Arwen unterbrach sie, „Wie lange geht das schon mit euch?"
„Uns? Es gibt kein uns!"
„Was war das dann?"
„Wir sind uns dort draußen zufällig über den Weg gelaufen und haben begonnen uns zu unterhalten..."
„Das sah aber nicht nach einer Unterhaltung aus!"
„Er sagte mir, dass er mich hübsch findet. Weißt du, das hat mir vorher noch nie ein Mann gesagt. Irgendwie führte dann eines zum anderen. Ich weiß selbst nicht, was da über mich gekommen ist.
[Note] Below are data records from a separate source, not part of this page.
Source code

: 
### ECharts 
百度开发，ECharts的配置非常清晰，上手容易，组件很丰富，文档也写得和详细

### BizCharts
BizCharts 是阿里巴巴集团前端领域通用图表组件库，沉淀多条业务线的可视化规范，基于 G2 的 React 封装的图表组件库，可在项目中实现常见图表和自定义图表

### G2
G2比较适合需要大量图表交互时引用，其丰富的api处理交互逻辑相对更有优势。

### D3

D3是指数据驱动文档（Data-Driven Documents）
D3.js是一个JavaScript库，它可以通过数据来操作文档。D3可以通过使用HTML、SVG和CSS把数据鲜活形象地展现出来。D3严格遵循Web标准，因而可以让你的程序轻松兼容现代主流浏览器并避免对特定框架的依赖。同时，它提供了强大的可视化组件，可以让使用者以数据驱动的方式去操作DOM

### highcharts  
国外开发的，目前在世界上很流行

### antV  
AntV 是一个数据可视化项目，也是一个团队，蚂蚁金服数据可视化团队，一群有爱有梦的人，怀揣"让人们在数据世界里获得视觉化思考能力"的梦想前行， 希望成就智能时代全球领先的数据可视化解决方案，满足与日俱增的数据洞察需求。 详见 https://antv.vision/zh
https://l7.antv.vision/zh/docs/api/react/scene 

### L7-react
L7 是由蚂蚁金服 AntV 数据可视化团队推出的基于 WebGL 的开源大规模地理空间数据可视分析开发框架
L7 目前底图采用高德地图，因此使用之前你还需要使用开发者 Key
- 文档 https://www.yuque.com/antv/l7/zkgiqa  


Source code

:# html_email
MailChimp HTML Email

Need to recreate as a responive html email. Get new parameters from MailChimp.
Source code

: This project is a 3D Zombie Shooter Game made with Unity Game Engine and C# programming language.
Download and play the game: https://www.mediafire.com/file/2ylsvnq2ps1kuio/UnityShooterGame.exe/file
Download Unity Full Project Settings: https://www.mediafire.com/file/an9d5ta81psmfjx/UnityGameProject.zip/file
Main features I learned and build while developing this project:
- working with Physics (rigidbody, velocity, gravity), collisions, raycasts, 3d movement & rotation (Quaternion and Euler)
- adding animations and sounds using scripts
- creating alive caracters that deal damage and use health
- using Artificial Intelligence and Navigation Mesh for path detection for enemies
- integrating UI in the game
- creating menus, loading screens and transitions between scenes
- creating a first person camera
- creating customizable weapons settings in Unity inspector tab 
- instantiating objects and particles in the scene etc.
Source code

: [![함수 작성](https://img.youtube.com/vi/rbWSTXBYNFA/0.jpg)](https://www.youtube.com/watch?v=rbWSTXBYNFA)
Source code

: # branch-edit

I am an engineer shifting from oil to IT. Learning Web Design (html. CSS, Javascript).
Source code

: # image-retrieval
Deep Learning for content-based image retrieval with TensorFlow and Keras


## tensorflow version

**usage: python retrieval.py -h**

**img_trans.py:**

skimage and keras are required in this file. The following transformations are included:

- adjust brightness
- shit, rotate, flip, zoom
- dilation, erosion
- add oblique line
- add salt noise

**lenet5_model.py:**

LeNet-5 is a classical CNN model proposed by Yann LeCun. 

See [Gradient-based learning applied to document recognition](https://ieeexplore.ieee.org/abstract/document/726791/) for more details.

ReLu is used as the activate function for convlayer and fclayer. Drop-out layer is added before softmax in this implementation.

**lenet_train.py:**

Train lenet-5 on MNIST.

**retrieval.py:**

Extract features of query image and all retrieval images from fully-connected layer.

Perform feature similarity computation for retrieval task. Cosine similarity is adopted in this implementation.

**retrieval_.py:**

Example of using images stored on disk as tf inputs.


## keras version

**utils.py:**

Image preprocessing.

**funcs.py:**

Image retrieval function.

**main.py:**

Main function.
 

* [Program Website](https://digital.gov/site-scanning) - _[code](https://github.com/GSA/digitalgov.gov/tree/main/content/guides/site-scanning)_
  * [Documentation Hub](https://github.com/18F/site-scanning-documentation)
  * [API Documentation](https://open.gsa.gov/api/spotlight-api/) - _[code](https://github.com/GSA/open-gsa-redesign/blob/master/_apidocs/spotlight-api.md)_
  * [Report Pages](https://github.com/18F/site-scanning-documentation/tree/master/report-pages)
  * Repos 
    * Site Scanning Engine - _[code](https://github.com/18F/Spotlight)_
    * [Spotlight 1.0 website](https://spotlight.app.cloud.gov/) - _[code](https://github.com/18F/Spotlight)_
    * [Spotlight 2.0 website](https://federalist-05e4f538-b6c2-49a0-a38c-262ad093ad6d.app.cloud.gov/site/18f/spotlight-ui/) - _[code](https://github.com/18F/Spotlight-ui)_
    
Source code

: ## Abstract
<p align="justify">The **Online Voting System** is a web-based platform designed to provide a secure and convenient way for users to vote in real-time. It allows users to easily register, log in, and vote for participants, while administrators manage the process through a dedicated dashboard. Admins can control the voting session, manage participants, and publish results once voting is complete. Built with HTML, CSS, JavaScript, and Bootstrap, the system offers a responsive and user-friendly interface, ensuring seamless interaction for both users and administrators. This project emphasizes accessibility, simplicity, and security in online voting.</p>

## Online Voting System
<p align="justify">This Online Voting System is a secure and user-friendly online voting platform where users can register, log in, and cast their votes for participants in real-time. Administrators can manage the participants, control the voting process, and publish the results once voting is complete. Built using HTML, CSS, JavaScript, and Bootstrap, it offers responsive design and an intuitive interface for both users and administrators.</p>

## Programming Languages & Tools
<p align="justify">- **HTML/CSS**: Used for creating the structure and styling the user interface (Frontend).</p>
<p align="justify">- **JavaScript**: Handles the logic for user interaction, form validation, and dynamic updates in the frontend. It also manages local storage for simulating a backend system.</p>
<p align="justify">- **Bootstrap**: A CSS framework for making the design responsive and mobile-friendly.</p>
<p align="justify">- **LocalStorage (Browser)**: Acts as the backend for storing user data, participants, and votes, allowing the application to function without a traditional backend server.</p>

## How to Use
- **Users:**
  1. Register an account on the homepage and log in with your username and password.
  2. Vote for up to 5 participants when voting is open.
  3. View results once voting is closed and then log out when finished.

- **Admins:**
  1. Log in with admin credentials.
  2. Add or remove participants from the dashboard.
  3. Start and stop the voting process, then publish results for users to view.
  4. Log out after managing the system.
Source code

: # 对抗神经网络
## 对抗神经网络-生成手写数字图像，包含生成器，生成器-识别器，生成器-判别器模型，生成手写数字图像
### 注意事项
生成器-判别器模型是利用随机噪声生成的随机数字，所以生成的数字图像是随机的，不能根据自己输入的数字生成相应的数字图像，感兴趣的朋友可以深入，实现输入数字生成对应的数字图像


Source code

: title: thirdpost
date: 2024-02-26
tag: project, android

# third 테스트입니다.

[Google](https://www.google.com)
Und er genauso wenig, nehme ich an."
Arwen musterte ihre Freundin, schien nicht so recht zu wissen, was sie darauf erwidern sollte.
„Und Arwen. Ich bin nicht mehr das kleine Hobbitmädchen, das ich einmal war. Seit einem Jahr bin ich volljährig."
Das Elbenmädchen umarmte die Hobbitfrau aus einer plötzlichen Eingebung heraus, „Jetzt rede doch keinen Unsinn. Für mich wirst du immer die kleine Mirawen bleiben. Auch wenn du eine Frau geworden bist."
Diese lächelte, „Du bist also nicht mehr böse?"
„Ich und dir böse sein. Wie könnte ich?" Arwen lächelte, „Es war nur so ungewöhnlich, so seltsam. ada und du. Ich war total überrascht, und wusste echt nicht, was ich davon halten, oder wie ich reagieren sollte."
„Nun ja, das ist verständlich. Draußen wartet übrigens dein Vater. Ich denke er möchte auch noch ein paar Dinge mit dir besprechen." Damit entfernte sie sich aus dem Stall. Bei der Tür traf sie auf Elrond, der dort gewartet hatte bis die beiden ihr Gespräch beendet hatten.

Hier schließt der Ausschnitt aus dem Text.